*** Block opens ***

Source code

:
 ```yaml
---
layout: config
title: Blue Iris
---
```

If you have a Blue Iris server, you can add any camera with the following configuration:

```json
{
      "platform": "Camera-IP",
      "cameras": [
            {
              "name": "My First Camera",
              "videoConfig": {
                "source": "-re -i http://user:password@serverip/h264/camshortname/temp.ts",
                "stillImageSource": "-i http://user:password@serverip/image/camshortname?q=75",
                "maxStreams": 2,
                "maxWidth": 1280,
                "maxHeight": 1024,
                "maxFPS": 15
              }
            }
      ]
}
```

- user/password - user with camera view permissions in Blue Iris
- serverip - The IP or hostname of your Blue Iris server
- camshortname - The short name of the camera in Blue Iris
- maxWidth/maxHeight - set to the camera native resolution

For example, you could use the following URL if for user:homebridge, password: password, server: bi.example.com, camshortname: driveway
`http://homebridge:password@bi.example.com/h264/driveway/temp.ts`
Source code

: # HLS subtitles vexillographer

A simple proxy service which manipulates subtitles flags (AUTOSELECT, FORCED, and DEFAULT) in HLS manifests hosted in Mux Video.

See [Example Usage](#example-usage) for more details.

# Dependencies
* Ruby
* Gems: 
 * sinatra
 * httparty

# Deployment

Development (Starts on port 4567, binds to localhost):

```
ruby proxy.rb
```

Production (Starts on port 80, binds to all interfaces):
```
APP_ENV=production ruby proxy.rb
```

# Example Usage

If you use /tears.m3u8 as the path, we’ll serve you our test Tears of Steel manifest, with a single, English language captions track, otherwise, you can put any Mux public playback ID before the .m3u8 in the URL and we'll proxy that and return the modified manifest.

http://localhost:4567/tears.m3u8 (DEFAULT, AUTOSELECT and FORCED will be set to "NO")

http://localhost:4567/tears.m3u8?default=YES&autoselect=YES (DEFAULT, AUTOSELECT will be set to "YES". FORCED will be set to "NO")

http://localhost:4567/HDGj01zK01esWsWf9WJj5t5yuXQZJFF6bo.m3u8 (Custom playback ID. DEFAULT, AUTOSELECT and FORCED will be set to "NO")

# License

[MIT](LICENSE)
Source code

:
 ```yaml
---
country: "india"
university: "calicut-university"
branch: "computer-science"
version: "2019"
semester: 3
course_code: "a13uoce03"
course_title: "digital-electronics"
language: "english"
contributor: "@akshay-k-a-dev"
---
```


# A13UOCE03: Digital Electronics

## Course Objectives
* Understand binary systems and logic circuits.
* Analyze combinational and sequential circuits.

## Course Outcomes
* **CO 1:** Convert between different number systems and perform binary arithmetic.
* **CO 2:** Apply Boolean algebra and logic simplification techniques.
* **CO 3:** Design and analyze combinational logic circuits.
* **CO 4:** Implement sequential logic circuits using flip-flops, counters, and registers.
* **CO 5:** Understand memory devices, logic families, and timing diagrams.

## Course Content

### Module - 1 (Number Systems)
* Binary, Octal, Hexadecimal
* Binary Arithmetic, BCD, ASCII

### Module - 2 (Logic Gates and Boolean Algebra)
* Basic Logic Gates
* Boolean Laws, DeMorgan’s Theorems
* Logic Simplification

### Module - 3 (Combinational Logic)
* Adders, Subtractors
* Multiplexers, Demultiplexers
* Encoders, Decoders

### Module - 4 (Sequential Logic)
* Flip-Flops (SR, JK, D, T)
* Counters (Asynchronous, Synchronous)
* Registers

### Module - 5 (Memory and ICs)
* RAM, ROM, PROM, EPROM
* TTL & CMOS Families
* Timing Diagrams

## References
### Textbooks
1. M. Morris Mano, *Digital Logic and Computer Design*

*** Block closes ***

Work request:
The reply should consist solely of the lines above from the one that has "- maxWidth/maxHeight - set" through the one that has "perform binary arithmetic.", reproduced exactly.

Written response:
- maxWidth/maxHeight - set to the camera native resolution

For example, you could use the following URL if for user:homebridge, password: password, server: bi.example.com, camshortname: driveway
`http://homebridge:password@bi.example.com/h264/driveway/temp.ts`
Source code

: # HLS subtitles vexillographer

A simple proxy service which manipulates subtitles flags (AUTOSELECT, FORCED, and DEFAULT) in HLS manifests hosted in Mux Video.

See [Example Usage](#example-usage) for more details.

# Dependencies
* Ruby
* Gems: 
 * sinatra
 * httparty

# Deployment

Development (Starts on port 4567, binds to localhost):

```
ruby proxy.rb
```

Production (Starts on port 80, binds to all interfaces):
```
APP_ENV=production ruby proxy.rb
```

# Example Usage

If you use /tears.m3u8 as the path, we’ll serve you our test Tears of Steel manifest, with a single, English language captions track, otherwise, you can put any Mux public playback ID before the .m3u8 in the URL and we'll proxy that and return the modified manifest.

http://localhost:4567/tears.m3u8 (DEFAULT, AUTOSELECT and FORCED will be set to "NO")

http://localhost:4567/tears.m3u8?default=YES&autoselect=YES (DEFAULT, AUTOSELECT will be set to "YES". FORCED will be set to "NO")

http://localhost:4567/HDGj01zK01esWsWf9WJj5t5yuXQZJFF6bo.m3u8 (Custom playback ID. DEFAULT, AUTOSELECT and FORCED will be set to "NO")

# License

[MIT](LICENSE)
Source code

:
 ```yaml
---
country: "india"
university: "calicut-university"
branch: "computer-science"
version: "2019"
semester: 3
course_code: "a13uoce03"
course_title: "digital-electronics"
language: "english"
contributor: "@akshay-k-a-dev"
---
```


# A13UOCE03: Digital Electronics

## Course Objectives
* Understand binary systems and logic circuits.
* Analyze combinational and sequential circuits.

## Course Outcomes
* **CO 1:** Convert between different number systems and perform binary arithmetic.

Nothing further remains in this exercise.